On June 10, 2008, Salazar was called up to the Orioles to replace struggling starter Steve Trachsel on the roster. He batted .284 with five home runs and 15 RBI in 34 games with the Orioles in 2008.

===San Diego Padres===
On July 19, 2009, Salazar was traded to the San Diego Padres for relief pitcher Cla Meredith. On February 1, 2011, the Padres designated Salazar for assignment. He was released by the Padres on March 28, 2011.

===Florida Marlins===
On April 14, 2011, Salazar signed a minor league contract with the Florida Marlins. He spent the season with the Triple-A New Orleans Zephyrs, batting .221 with two home runs and 16 RBI in 45 games.
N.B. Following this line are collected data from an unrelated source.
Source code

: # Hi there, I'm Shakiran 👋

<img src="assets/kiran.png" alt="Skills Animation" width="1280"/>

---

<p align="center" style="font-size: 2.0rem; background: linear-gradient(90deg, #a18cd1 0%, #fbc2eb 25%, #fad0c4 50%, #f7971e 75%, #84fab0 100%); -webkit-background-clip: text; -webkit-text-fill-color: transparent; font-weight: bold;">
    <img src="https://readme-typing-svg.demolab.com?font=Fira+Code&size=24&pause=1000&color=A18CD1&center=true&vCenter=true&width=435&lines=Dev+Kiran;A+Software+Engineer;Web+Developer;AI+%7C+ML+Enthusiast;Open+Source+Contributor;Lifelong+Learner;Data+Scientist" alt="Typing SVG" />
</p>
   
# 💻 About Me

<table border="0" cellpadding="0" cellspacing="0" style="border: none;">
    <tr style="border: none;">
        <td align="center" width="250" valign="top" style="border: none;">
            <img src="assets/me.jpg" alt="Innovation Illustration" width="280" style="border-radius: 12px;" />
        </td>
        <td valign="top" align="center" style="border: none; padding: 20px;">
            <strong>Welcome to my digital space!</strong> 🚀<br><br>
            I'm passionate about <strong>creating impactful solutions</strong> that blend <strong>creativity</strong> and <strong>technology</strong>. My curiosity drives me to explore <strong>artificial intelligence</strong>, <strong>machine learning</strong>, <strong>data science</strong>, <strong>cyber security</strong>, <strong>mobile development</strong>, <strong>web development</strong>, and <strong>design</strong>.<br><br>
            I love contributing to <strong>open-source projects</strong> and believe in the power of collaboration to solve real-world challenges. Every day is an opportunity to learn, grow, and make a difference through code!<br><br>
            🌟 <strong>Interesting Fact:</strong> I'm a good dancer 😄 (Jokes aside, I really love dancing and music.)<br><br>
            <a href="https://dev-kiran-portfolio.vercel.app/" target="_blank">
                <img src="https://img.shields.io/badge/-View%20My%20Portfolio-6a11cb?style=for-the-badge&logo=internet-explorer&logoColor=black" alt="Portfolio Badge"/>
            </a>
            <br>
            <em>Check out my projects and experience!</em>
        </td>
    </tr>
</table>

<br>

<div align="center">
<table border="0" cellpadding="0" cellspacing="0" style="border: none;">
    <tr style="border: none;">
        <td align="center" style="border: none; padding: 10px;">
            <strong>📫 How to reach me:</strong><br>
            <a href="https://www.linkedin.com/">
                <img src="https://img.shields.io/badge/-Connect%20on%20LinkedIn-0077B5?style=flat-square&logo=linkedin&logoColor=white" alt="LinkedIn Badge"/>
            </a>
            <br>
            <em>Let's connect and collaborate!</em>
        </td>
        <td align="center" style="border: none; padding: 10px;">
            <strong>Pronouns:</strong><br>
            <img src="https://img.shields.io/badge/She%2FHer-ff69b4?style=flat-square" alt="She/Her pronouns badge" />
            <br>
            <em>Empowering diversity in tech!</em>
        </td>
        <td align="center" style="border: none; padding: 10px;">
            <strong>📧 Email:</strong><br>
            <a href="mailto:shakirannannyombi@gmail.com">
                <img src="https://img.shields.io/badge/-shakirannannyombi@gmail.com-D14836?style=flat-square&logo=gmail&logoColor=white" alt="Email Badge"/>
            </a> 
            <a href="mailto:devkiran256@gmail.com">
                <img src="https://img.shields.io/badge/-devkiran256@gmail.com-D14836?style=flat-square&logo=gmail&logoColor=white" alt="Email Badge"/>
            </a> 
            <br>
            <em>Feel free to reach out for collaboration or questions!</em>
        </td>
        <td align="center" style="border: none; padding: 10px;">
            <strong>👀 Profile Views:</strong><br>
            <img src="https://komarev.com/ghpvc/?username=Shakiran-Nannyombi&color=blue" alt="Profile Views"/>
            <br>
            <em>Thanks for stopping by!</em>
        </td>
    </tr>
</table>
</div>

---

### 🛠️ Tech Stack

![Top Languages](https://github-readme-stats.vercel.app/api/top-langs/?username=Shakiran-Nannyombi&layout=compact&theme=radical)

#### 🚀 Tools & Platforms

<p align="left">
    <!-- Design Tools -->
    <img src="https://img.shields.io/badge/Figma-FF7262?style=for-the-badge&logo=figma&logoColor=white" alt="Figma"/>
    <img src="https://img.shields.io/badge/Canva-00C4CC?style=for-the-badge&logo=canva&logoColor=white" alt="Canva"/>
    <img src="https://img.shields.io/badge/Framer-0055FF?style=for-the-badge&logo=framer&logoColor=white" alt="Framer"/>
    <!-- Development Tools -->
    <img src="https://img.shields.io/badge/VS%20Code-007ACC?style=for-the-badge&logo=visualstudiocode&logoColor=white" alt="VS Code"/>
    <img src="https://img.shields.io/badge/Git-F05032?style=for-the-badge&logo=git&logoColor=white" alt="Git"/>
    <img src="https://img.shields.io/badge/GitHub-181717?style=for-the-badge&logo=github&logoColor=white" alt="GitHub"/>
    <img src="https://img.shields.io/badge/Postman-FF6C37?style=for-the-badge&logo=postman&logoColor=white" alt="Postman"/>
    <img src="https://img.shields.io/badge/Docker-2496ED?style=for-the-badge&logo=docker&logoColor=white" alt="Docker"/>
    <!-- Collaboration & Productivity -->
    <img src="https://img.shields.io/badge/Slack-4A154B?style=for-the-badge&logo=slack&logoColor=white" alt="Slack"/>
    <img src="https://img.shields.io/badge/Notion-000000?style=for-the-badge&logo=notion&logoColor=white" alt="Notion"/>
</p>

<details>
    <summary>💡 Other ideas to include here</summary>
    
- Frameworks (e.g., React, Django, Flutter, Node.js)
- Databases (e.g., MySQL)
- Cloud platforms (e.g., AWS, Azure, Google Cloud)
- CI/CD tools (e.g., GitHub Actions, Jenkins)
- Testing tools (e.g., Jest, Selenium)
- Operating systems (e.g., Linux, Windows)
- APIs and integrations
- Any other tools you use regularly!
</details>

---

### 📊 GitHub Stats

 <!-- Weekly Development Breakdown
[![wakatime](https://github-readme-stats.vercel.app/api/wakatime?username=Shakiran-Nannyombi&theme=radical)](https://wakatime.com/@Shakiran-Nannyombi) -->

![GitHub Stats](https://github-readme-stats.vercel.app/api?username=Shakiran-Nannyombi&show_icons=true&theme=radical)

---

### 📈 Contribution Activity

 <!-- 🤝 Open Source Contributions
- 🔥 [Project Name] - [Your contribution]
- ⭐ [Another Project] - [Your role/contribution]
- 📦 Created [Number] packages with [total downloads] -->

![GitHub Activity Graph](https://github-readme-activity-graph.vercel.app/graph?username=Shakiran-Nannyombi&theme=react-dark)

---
===Yokohama DeNA BayStars===
On February 12, 2012, Salazar passed a try out for a Japanese team, Yokohama DeNA BayStars and signed a contract. In 66 games with Yokohama, Salazar hit .265 with seven home runs and 32 RBI. He was released by the BayStars on October 16, 2012.

===Guerreros de Oaxaca===
On March 23, 2013, Salazar signed with the Guerreros de Oaxaca of the Mexican Baseball League. In 18 games he hit .303/.407/.439 with 2 home runs, 13 RBIs and 1 stolen base.

===Pericos de Puebla===
On April 14, 2013, Salazar was traded to the Pericos de Puebla. He was released on April 24, 2013. In 9 games he hit .250/.324/.406 with 1 home run and 7 RBIs.

===Rimini Baseball Club===
In 2014, Salazar signed with the Rimini Baseball Club of the Serie A1 Italian Baseball League. In 42 games he hit .262/.400/.443 with 6 home runs, 26 RBIs and 2 stolen bases.

==Coaching career==
===San Diego Padres organization===
On March 30, 2021, Salazar was named fielding coach for the El Paso Chihuahuas.

===Washington Nationals organization===
Salazar was named as a development coach for the Washington Nationals Doubhle-A affiliate Harrisburg Senators for the 2024 season.